I saw a rather ominous planning notice at Winchcombe station. You know how Winchcombe station is actually in Greet, a completely separate village a mile up the road?
Not, it seems, for much longer. Soon it'll be conveniently sited on the north-east corner of the Winchcombe-Greet conurbation.
no subject
Date: 2012-06-20 10:37 am (UTC)I went to nursery school in Greet.
no subject
Date: 2012-06-20 10:39 am (UTC)It's an entertaining thing to consider a far more technical version of Humblebee. Three-phase and fibre-to-the-livingroom. What could possibly go wrong?
no subject
Date: 2012-06-20 02:09 pm (UTC)no subject
Date: 2012-06-20 02:23 pm (UTC)IIRC the wee turds would troll up from whichever university (likely Bristol or Exeter) of a weekend and have it rah! They may or may not have beetled round on the hunt for ceremonial chemicals and been so teeth-achingly 'mixing with the proles oh tarquin how real' about it they were asked to piss off.
Um. Probably.
no subject
Date: 2012-06-20 08:41 pm (UTC)no subject
Date: 2012-06-21 09:05 am (UTC)no subject
Date: 2012-06-21 12:19 pm (UTC)I was thinking about it the other day - somewhere like Worcestershire (and Pembrokeshire) are yer archetypal patchwork-of-fields as drawn in Rupert Annuals and are various shades of deep green and brown. The type of landscape within which any sensible non-urban type would wish to live.
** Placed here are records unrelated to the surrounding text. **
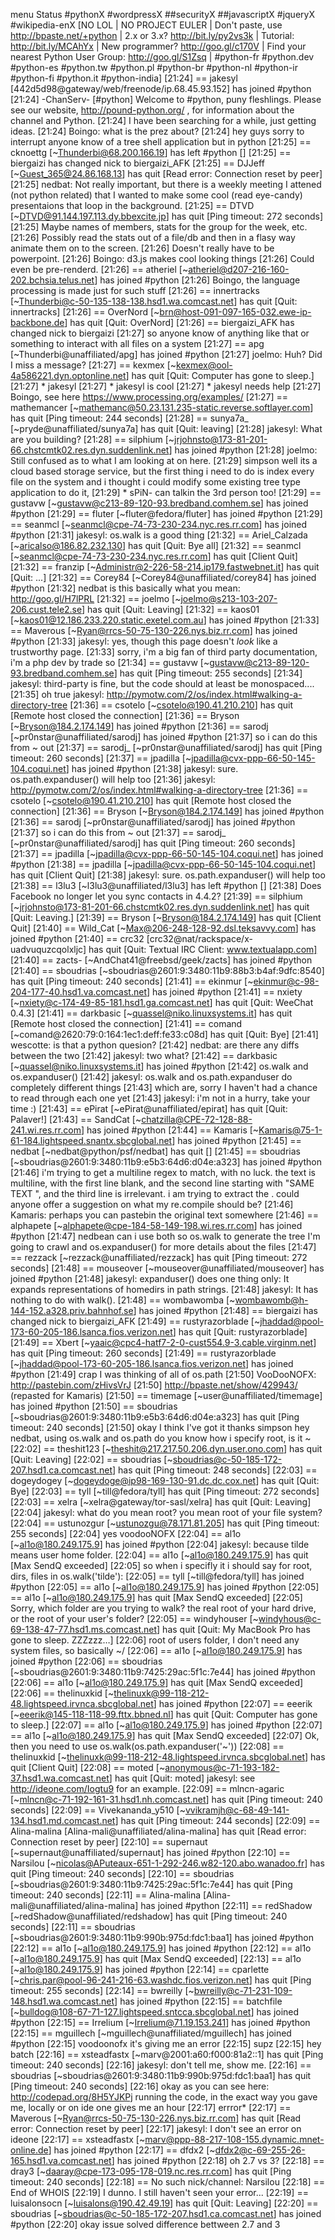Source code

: menu
Status #pythonX #wordpressX ##securityX ##javascriptX #jqueryX #wikipedia-enX
[NO LOL | NO PROJECT EULER | Don't paste, use http://bpaste.net/+python | 2.x or 3.x? http://bit.ly/py2vs3k | Tutorial: http://bit.ly/MCAhYx | New programmer? http://goo.gl/c170V | Find your nearest Python User Group: http://goo.gl/S1Zsq | #python-fr #python.dev #python-es #python.tw #python.pl #python-br #python-nl #python-ir #python-fi #python.it #python-india]
[21:24] == jakesyl [442d5d98@gateway/web/freenode/ip.68.45.93.152] has joined #python
[21:24] -ChanServ- [#python] Welcome to #python, puny fleshlings. Please see our website, http://pound-python.org/ , for information about the channel and Python.
[21:24] <Boingo> I have been searching for a while, just getting ideas.
[21:24] <nedbat> Boingo: what is the prez about?
[21:24] <jakesyl> hey guys sorry to interrupt anyone know of a tree shell application but in python
[21:25] == cknoettg [~Thunderbi@68.200.166.19] has left #python []
[21:25] == biergaizi has changed nick to biergaizi_AFK
[21:25] == DJJeff [~Guest_365@24.86.168.13] has quit [Read error: Connection reset by peer]
[21:25] <Boingo> nedbat: Not really important, but there is a weekly meeting I attened (not python related) that I wanted to make some cool (read eye-candy) presentaions that loop in the background.
[21:25] == DTVD [~DTVD@91.144.197.113.dy.bbexcite.jp] has quit [Ping timeout: 272 seconds]
[21:25] <Boingo> Maybe names of members, stats for the group for the week, etc.
[21:26] <Boingo> Possibly read the stats out of a file/db and then in a flasy way animate them on to the screen.
[21:26] <Boingo> Doesn't really have to be powerpoint.
[21:26] <nedbat> Boingo: d3.js makes cool looking things
[21:26] <Boingo> Could even be pre-renderd.
[21:26] == atheriel [~atheriel@d207-216-160-202.bchsia.telus.net] has joined #python
[21:26] <joelmo> Boingo, the language processing is made just for such stuff
[21:26] == innertracks [~Thunderbi@c-50-135-138-138.hsd1.wa.comcast.net] has quit [Quit: innertracks]
[21:26] == OverNord [~brn@host-091-097-165-032.ewe-ip-backbone.de] has quit [Quit: OverNord]
[21:26] == biergaizi_AFK has changed nick to biergaizi
[21:27] <jakesyl> so anyone know of anything like that  or something to interact with all files on a system
[21:27] == apg [~Thunderbi@unaffiliated/apg] has joined #python
[21:27] <Boingo> joelmo: Huh?  Did I miss a message?
[21:27] == kexmex [~kexmex@ool-4a586221.dyn.optonline.net] has quit [Quit: Computer has gone to sleep.]
[21:27] * jakesyl
[21:27] * jakesyl is cool
[21:27] * jakesyl needs help
[21:27] <joelmo> Boingo, see here https://www.processing.org/examples/
[21:27] == mathemancer [~mathemanc@50.23.131.235-static.reverse.softlayer.com] has quit [Ping timeout: 244 seconds]
[21:28] == sunya7a_ [~pryde@unaffiliated/sunya7a] has quit [Quit: leaving]
[21:28] <simpson> jakesyl: What are you building?
[21:28] == silphium [~jrjohnsto@173-81-201-66.chstcmtk02.res.dyn.suddenlink.net] has joined #python
[21:28] <Boingo> joelmo: Still confused as to what I am looking at on here.
[21:29] <jakesyl> simpson well its a cloud based storage service, but the first thing i need to do is index every file on the system and i thought i could modify some existing tree type application to do it,
[21:29] * sPiN- can talkin the 3rd person too!
[21:29] == gustavw [~gustavw@c213-89-120-93.bredband.comhem.se] has joined #python
[21:29] == fluter [~fluter@fedora/fluter] has joined #python
[21:29] == seanmcl [~seanmcl@cpe-74-73-230-234.nyc.res.rr.com] has joined #python
[21:31] <nedbat> jakesyl: os.walk is a good thing
[21:32] == Ariel_Calzada [~aricalso@186.82.232.130] has quit [Quit: Bye all]
[21:32] == seanmcl [~seanmcl@cpe-74-73-230-234.nyc.res.rr.com] has quit [Client Quit]
[21:32] == franzip [~Administr@2-226-58-214.ip179.fastwebnet.it] has quit [Quit: ...]
[21:32] == Corey84 [~Corey84@unaffiliated/corey84] has joined #python
[21:32] <jakesyl> nedbat is this basically what you mean: http://goo.gl/H7lPRL
[21:32] == joelmo [~joelmo@s213-103-207-206.cust.tele2.se] has quit [Quit: Leaving]
[21:32] == kaos01 [~kaos01@12.186.233.220.static.exetel.com.au] has joined #python
[21:33] == Maverous [~Ryan@rrcs-50-75-130-226.nys.biz.rr.com] has joined #python
[21:33] <nedbat> jakesyl: yes, though this page doesn't *look* like a trustworthy page.
[21:33] <jakesyl> sorry, i'm a big fan of third party documentation, i'm a php dev by trade so
[21:34] == gustavw [~gustavw@c213-89-120-93.bredband.comhem.se] has quit [Ping timeout: 255 seconds]
[21:34] <nedbat> jakesyl: third-party is fine, but the code should at least be monospaced....
[21:35] <jakesyl> oh true
 <nedbat> jakesyl: http://pymotw.com/2/os/index.html#walking-a-directory-tree
[21:36] == csotelo [~csotelo@190.41.210.210] has quit [Remote host closed the connection]
[21:36] == Bryson [~Bryson@184.2.174.149] has joined #python
[21:36] == sarodj [~pr0nstar@unaffiliated/sarodj] has joined #python
[21:37] <jakesyl> so i can do this from ~ out
[21:37] == sarodj_ [~pr0nstar@unaffiliated/sarodj] has quit [Ping timeout: 260 seconds]
[21:37] == jpadilla [~jpadilla@cvx-ppp-66-50-145-104.coqui.net] has joined #python
[21:38] <nedbat> jakesyl: sure.  os.path.expanduser() will help too
[21:36] <nedbat> jakesyl: http://pymotw.com/2/os/index.html#walking-a-directory-tree
[21:36] == csotelo [~csotelo@190.41.210.210] has quit [Remote host closed the connection]
[21:36] == Bryson [~Bryson@184.2.174.149] has joined #python
[21:36] == sarodj [~pr0nstar@unaffiliated/sarodj] has joined #python
[21:37] <jakesyl> so i can do this from ~ out
[21:37] == sarodj_ [~pr0nstar@unaffiliated/sarodj] has quit [Ping timeout: 260 seconds]
[21:37] == jpadilla [~jpadilla@cvx-ppp-66-50-145-104.coqui.net] has joined #python
[21:38] == jpadilla [~jpadilla@cvx-ppp-66-50-145-104.coqui.net] has quit [Client Quit]
[21:38] <nedbat> jakesyl: sure.  os.path.expanduser() will help too
[21:38] == l3lu3 [~l3lu3@unaffiliated/l3lu3] has left #python []
[21:38] <wescotte> Does Facebook no longer let you sync contacts in 4.4.2?
[21:39] == silphium [~jrjohnsto@173-81-201-66.chstcmtk02.res.dyn.suddenlink.net] has quit [Quit: Leaving.]
[21:39] == Bryson [~Bryson@184.2.174.149] has quit [Client Quit]
[21:40] == Wild_Cat [~Max@206-248-128-92.dsl.teksavvy.com] has joined #python
[21:40] == crc32 [crc32@nat/rackspace/x-uadvuquzcqolxljc] has quit [Quit: Textual IRC Client: www.textualapp.com]
[21:40] == zacts- [~AndChat41@freebsd/geek/zacts] has joined #python
[21:40] == sboudrias [~sboudrias@2601:9:3480:11b9:88b3:b4af:9dfc:8540] has quit [Ping timeout: 240 seconds]
[21:41] == ekinmur [~ekinmur@c-98-204-177-40.hsd1.va.comcast.net] has joined #python
[21:41] == nxiety [~nxiety@c-174-49-85-181.hsd1.ga.comcast.net] has quit [Quit: WeeChat 0.4.3]
[21:41] == darkbasic [~quassel@niko.linuxsystems.it] has quit [Remote host closed the connection]
[21:41] == comand [~comand@2620:79:0:164:1ec1:deff:fe33:c08d] has quit [Quit: Bye]
[21:41] <nedbat> wescotte: is that a python quesion?
[21:42] <jakesyl> nedbat: are there any diffs between the two
[21:42] <nedbat> jakesyl: two what?
[21:42] == darkbasic [~quassel@niko.linuxsystems.it] has joined #python
[21:42] <jakesyl> os.walk and os.expanduser()
[21:42] <nedbat> jakesyl: os.walk and os.path.expanduser do completely different things
[21:43] <jakesyl> which are, sorry I haven't had a chance to read through each one yet
[21:43] <nedbat> jakesyl: i'm not in a hurry, take your time :)
[21:43] == ePirat [~ePirat@unaffiliated/epirat] has quit [Quit: Palaver!]
[21:43] == SandCat [~chatzilla@CPE-72-128-88-241.wi.res.rr.com] has joined #python
[21:44] == Kamaris [~Kamaris@75-1-61-184.lightspeed.snantx.sbcglobal.net] has joined #python
[21:45] == nedbat [~nedbat@python/psf/nedbat] has quit []
[21:45] == sboudrias [~sboudrias@2601:9:3480:11b9:e5b3:64d6:d04e:a323] has joined #python
[21:46] <Kamaris> i'm trying to get a multiline regex to match, with no luck. the text is multiline, with the first line blank, and the second line starting with "SAME TEXT <date>", and the third line is irrelevant. i am trying to extract the <date> . could anyone offer a suggestion on what my re.compile should be?
[21:46] <VooDooNOFX> Kamaris: perhaps you can pastebin the original text somewhere
[21:46] == alphapete [~alphapete@cpe-184-58-149-198.wi.res.rr.com] has joined #python
[21:47] <jakesyl> nedbean can i use both so os.walk to generate the tree I'm going to crawl and os.expanduser() for more details about the files
[21:47] == rezzack [~rezzack@unaffiliated/rezzack] has quit [Ping timeout: 272 seconds]
[21:48] == mouseover [~mouseover@unaffiliated/mouseover] has joined #python
[21:48] <simpson> jakesyl: expanduser() does one thing only: It expands representations of homedirs in path strings.
[21:48] <simpson> jakesyl: It has nothing to do with walk().
[21:48] == wombawomba [~wombawomb@h-144-152.a328.priv.bahnhof.se] has joined #python
[21:48] == biergaizi has changed nick to biergaizi_AFK
[21:49] == rustyrazorblade [~jhaddad@pool-173-60-205-186.lsanca.fios.verizon.net] has quit [Quit: rustyrazorblade]
[21:49] == Xbert [~yaaic@cpc4-hatf7-2-0-cust554.9-3.cable.virginm.net] has quit [Ping timeout: 260 seconds]
[21:49] == rustyrazorblade [~jhaddad@pool-173-60-205-186.lsanca.fios.verizon.net] has joined #python
[21:49] <jakesyl> crap I was thinking of all of os.path
[21:50] <Kamaris> VooDooNOFX: http://pastebin.com/zHivsVrJ
[21:50] <infobob> http://bpaste.net/show/429943/ (repasted for Kamaris)
[21:50] == timemage [~user@unaffiliated/timemage] has joined #python
[21:50] == sboudrias [~sboudrias@2601:9:3480:11b9:e5b3:64d6:d04e:a323] has quit [Ping timeout: 240 seconds]
[21:50] <jakesyl> okay I think I've got it thanks simpson
<jakesyl> hey nedbat, using os.walk and os.path do you know how i specify root, is it ~
[22:02] == theshit123 [~theshit@217.217.50.206.dyn.user.ono.com] has quit [Quit: Leaving]
[22:02] == sboudrias [~sboudrias@c-50-185-172-207.hsd1.ca.comcast.net] has quit [Ping timeout: 248 seconds]
[22:03] == dogeydogey [~dogeydoge@ip98-169-130-91.dc.dc.cox.net] has quit [Quit: Bye]
[22:03] == tyll [~till@fedora/tyll] has quit [Ping timeout: 272 seconds]
[22:03] == xelra [~xelra@gateway/tor-sasl/xelra] has quit [Quit: Leaving]
[22:04] <VooDooNOFX> jakesyl: what do you mean root? you mean root of your file system?
[22:04] == ustunozgur [~ustunozgu@78.171.81.205] has quit [Ping timeout: 255 seconds]
[22:04] <jakesyl> yes voodooNOFX
[22:04] == al1o [~al1o@180.249.175.9] has joined #python
[22:04] <VooDooNOFX> jakesyl: because tilde means user home folder.
[22:04] == al1o [~al1o@180.249.175.9] has quit [Max SendQ exceeded]
[22:05] <jakesyl> so when i specifly it i should say for root, dirs, files in os.walk('tilde'):
[22:05] == tyll [~till@fedora/tyll] has joined #python
[22:05] == al1o [~al1o@180.249.175.9] has joined #python
[22:05] == al1o [~al1o@180.249.175.9] has quit [Max SendQ exceeded]
[22:05] <VooDooNOFX> Sorry, which folder are you trying to walk? the real root of your hard drive, or the root of your user's folder?
[22:05] == windyhouser [~windyhous@c-69-138-47-77.hsd1.ms.comcast.net] has quit [Quit: My MacBook Pro has gone to sleep. ZZZzzz…]
[22:06] <jakesyl> root of users folder, I don't need any system files, so basically ~/
[22:06] == al1o [~al1o@180.249.175.9] has joined #python
[22:06] == sboudrias [~sboudrias@2601:9:3480:11b9:7425:29ac:5f1c:7e44] has joined #python
[22:06] == al1o [~al1o@180.249.175.9] has quit [Max SendQ exceeded]
[22:06] == thelinuxkid [~thelinuxk@99-118-212-48.lightspeed.irvnca.sbcglobal.net] has joined #python
[22:07] == eeerik [~eeerik@145-118-118-99.fttx.bbned.nl] has quit [Quit: Computer has gone to sleep.]
[22:07] == al1o [~al1o@180.249.175.9] has joined #python
[22:07] == al1o [~al1o@180.249.175.9] has quit [Max SendQ exceeded]
[22:07] <VooDooNOFX> Ok, then you need to use os.walk(os.path.expanduser('~'))
[22:08] == thelinuxkid [~thelinuxk@99-118-212-48.lightspeed.irvnca.sbcglobal.net] has quit [Client Quit]
[22:08] == moted [~anonymous@c-71-193-182-37.hsd1.wa.comcast.net] has quit [Quit: moted]
<VooDooNOFX> jakesyl: see http://ideone.com/Iogtu9 for an example.
[22:09] == mlncn-agaric [~mlncn@c-71-192-161-31.hsd1.nh.comcast.net] has quit [Ping timeout: 240 seconds]
[22:09] == Vivekananda_y510 [~vvikramjh@c-68-49-141-134.hsd1.md.comcast.net] has quit [Ping timeout: 244 seconds]
[22:09] == Alina-malina [Alina-mali@unaffiliated/alina-malina] has quit [Read error: Connection reset by peer]
[22:10] == supernaut [~supernaut@unaffiliated/supernaut] has joined #python
[22:10] == Narsilou [~nicolas@APuteaux-651-1-292-246.w82-120.abo.wanadoo.fr] has quit [Ping timeout: 240 seconds]
[22:10] == sboudrias [~sboudrias@2601:9:3480:11b9:7425:29ac:5f1c:7e44] has quit [Ping timeout: 240 seconds]
[22:11] == Alina-malina [Alina-mali@unaffiliated/alina-malina] has joined #python
[22:11] == redShadow [~redShadow@unaffiliated/redshadow] has quit [Ping timeout: 240 seconds]
[22:11] == sboudrias [~sboudrias@2601:9:3480:11b9:990b:975d:fdc1:baa1] has joined #python
[22:12] == al1o [~al1o@180.249.175.9] has joined #python
[22:12] == al1o [~al1o@180.249.175.9] has quit [Max SendQ exceeded]
[22:13] == al1o [~al1o@180.249.175.9] has joined #python
[22:14] == cparlette [~chris.par@pool-96-241-216-63.washdc.fios.verizon.net] has quit [Ping timeout: 255 seconds]
[22:14] == bwreilly [~bwreilly@c-71-231-109-148.hsd1.wa.comcast.net] has joined #python
[22:15] == batchfile [~bulldog@108-67-71-127.lightspeed.sntcca.sbcglobal.net] has joined #python
[22:15] == Irrelium [~Irrelium@71.19.153.241] has joined #python
[22:15] == mguillech [~mguillech@unaffiliated/mguillech] has joined #python
[22:15] <jakesyl> voodoonofx it's giving me an error
[22:15] <batchfile> supz
[22:15] <jakesyl> hey batch
[22:16] == xsteadfastx [~marv@2001:a60:f000:81a2::1] has quit [Ping timeout: 240 seconds]
[22:16] <VooDooNOFX> jakesyl: don't tell me, show me.
[22:16] == sboudrias [~sboudrias@2601:9:3480:11b9:990b:975d:fdc1:baa1] has quit [Ping timeout: 240 seconds]
[22:16] <jakesyl> okay as you can see here: http://codepad.org/8H5YJKPj running the code, in the exact way you gave me, locally or on ide one gives me an hour
[22:17] <jakesyl> errror*
[22:17] == Maverous [~Ryan@rrcs-50-75-130-226.nys.biz.rr.com] has quit [Read error: Connection reset by peer]
[22:17] <VooDooNOFX> jakesyl: I don't see an error on ideone
[22:17] == xsteadfastx [~marv@ppp-88-217-108-155.dynamic.mnet-online.de] has joined #python
[22:17] == dfdx2 [~dfdx2@c-69-255-26-165.hsd1.va.comcast.net] has joined #python
[22:18] <jakesyl> oh 2.7 vs 3?
[22:18] == dray3 [~daaray@cpe-173-095-178-019.nc.res.rr.com] has quit [Ping timeout: 240 seconds]
[22:18] == No such nick/channel: Narsilou
[22:18] == End of WHOIS
[22:19] <VooDooNOFX> I dunno. I still haven't seen your error...
[22:19] == luisalonsocn [~luisalons@190.42.49.19] has quit [Quit: Leaving]
[22:20] == sboudrias [~sboudrias@c-50-185-172-207.hsd1.ca.comcast.net] has joined #python
[22:20] <jakesyl> okay issue solved difference bettween 2.7 and 3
The Cotswolds are paler because the ground's a bit crap and, certainly in my bits, there's more stone than soil, which makes the landscape look a lot more washed out and bit more blasted heath for the grim end of the year. And yet those grey remembered hills are home.
no subject
Date: 2012-06-21 09:06 pm (UTC)But yes, returning to your original point, absolutely. The exception is Wemys, who still facilitates real people in real homes. My folks' village has some life left in it, but I wonder what his kids will do with the place.